Failure to Supervise Resident and Prevent Elopement From Secured Unit
Penalty
Summary
The deficiency involves the facility’s failure to ensure adequate supervision and prevent elopement for a resident on a secured unit who had a legal guardian and a care plan requiring that he/she remain in the facility unless supervised. The resident, admitted with dementia with behavioral disturbances, anxiety, major depressive disorder, and frontotemporal neurocognitive disorder, ambulated independently and required physical assistance with ADLs.
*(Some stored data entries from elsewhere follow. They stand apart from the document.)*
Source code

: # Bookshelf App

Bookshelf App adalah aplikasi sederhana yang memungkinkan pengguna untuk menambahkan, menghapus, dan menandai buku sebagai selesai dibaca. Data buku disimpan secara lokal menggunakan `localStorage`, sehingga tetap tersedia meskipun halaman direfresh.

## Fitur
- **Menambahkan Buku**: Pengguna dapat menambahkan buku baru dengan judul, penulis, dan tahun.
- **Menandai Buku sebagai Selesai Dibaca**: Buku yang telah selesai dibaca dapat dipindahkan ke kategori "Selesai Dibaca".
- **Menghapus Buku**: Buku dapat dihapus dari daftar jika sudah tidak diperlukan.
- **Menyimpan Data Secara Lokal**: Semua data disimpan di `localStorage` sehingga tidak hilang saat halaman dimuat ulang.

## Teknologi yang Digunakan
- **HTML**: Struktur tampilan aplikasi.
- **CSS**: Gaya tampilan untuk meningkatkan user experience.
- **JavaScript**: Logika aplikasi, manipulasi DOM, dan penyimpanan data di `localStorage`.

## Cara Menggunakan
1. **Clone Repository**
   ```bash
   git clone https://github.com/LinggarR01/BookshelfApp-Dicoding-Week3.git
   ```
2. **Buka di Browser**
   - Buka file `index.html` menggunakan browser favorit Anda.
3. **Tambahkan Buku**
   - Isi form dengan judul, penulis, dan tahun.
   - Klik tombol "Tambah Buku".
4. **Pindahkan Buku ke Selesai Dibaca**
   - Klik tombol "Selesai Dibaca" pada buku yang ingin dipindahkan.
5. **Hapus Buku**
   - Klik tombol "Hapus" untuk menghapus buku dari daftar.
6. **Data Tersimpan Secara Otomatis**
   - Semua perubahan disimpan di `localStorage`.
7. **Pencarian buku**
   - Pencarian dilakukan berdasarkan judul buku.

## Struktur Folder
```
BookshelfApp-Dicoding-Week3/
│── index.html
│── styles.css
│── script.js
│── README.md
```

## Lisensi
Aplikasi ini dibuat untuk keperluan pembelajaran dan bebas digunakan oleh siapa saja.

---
The facility’s elopement policy required that residents at risk for wandering or elopement have care plan strategies and interventions to maintain safety. Despite this, the DON acknowledged that no elopement assessment or care plan interventions had been initiated for this resident prior to the incident, even after staff observed the resident asking how to leave the facility. On the day of the incident, a CNA observed the resident at the nurse station around 2:30 P.M. asking how to leave the facility. The CNA reported that the resident routinely wandered the unit but was not known to exhibit exit-seeking behavior and therefore did not believe the resident would leave. Around 2:40 P.M., a nurse saw the resident at the nursing station interacting with staff, and by approximately 3:00 P.M., during final clinical rounds, the nurse noted the resident was missing and activated an elopement code. Staff searched the interior and exterior of the facility without success, and about 45 minutes later, staff and local police located the resident at his/her former home approximately two miles away. The administrator reported that exit doors and rear doors were alarmed and required codes, and presumed the resident may have exited by entering an elevator with a visitor who had access to the code, but staff had previously shared alarm/elevator codes with visitors or outside consultants.